Accessing an External SQL Database with PXF (JDBC)

A newer version of this documentation is available. Use the version menu above to view the most up-to-date release of the Greenplum 5.x documentation.

Some of your data may already reside in an external SQL database. PXF provides access to this data via the PXF JDBC Connector. The JDBC connector is a JDBC client. It can read data from and write data to SQL databases including MySQL, ORACLE, PostgreSQL, and Hive.

This section describes how to use the PXF JDBC connector to access data in an external SQL database, including how to create and query or insert data into a PXF external table that references a table in an external database.

Note: The JDBC Connector does not guarantee consistency when writing to an external SQL database. Be aware that if an INSERT operation fails, some data may be written to the external database table. If you require consistency for writes, consider writing to a staging table in the external database, and loading to the target table only after verifying the write operation.

Prerequisites

Before you access an external SQL database using the PXF JDBC connector, ensure that:

  • You have initialized PXF on your Greenplum Database segment hosts, and PXF is running on each host.

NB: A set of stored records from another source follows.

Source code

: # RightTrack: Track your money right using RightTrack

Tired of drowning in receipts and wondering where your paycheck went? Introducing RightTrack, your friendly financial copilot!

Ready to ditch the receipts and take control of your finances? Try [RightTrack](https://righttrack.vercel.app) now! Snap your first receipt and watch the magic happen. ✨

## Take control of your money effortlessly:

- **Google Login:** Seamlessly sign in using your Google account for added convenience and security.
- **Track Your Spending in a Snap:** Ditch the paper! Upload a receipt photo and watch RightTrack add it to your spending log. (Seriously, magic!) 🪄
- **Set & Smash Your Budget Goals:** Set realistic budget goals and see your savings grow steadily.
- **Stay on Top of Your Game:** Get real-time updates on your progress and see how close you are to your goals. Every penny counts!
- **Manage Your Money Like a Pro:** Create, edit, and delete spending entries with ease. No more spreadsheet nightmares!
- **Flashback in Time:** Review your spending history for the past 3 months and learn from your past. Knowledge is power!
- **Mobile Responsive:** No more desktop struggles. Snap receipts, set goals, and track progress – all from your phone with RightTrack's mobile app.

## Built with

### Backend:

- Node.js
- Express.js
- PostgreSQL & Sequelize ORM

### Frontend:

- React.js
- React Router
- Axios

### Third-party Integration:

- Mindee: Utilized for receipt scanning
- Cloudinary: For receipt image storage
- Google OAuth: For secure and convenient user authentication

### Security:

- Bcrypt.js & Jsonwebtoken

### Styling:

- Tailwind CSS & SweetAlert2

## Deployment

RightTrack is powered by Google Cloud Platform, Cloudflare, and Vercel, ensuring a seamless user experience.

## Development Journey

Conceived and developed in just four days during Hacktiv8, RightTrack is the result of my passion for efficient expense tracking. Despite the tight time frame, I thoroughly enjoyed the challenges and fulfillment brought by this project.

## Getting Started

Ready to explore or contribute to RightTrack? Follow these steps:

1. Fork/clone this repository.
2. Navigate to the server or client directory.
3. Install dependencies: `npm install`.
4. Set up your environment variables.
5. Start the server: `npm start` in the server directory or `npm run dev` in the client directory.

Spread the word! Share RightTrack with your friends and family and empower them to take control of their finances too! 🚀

See Configuring, Initializing, and Managing PXF for PXF initialization, configuration, and startup information.
  • Connectivity exists between all Greenplum Database segment hosts and the external SQL database.
  • You have configured your external SQL database for user access from all Greenplum Database segment hosts.
  • You have installed the JDBC driver JAR files for the external SQL database in the same location on each segment host. Be sure to install JDBC driver JAR files that are compatible with your JRE version.
  • You have added the file system locations of the external SQL database JDBC JAR files to $GPHOME/pxf/conf/pxf-public.classpath and restarted PXF on each segment host. See PXF JAR Dependencies for additional information.

Data Types Supported

The PXF JDBC connector supports the following data types:

  • INTEGER, BIGINT, SMALLINT
  • REAL, FLOAT8
  • NUMERIC
  • BOOLEAN
  • VARCHAR, BPCHAR, TEXT
  • DATE
  • TIMESTAMP
  • BYTEA

Any data type not listed above is not supported by the PXF JDBC connector.

Accessing External SQL Data

The PXF JDBC connector supports a single profile named Jdbc. You can both read data from and write data to an external SQL database table with this profile.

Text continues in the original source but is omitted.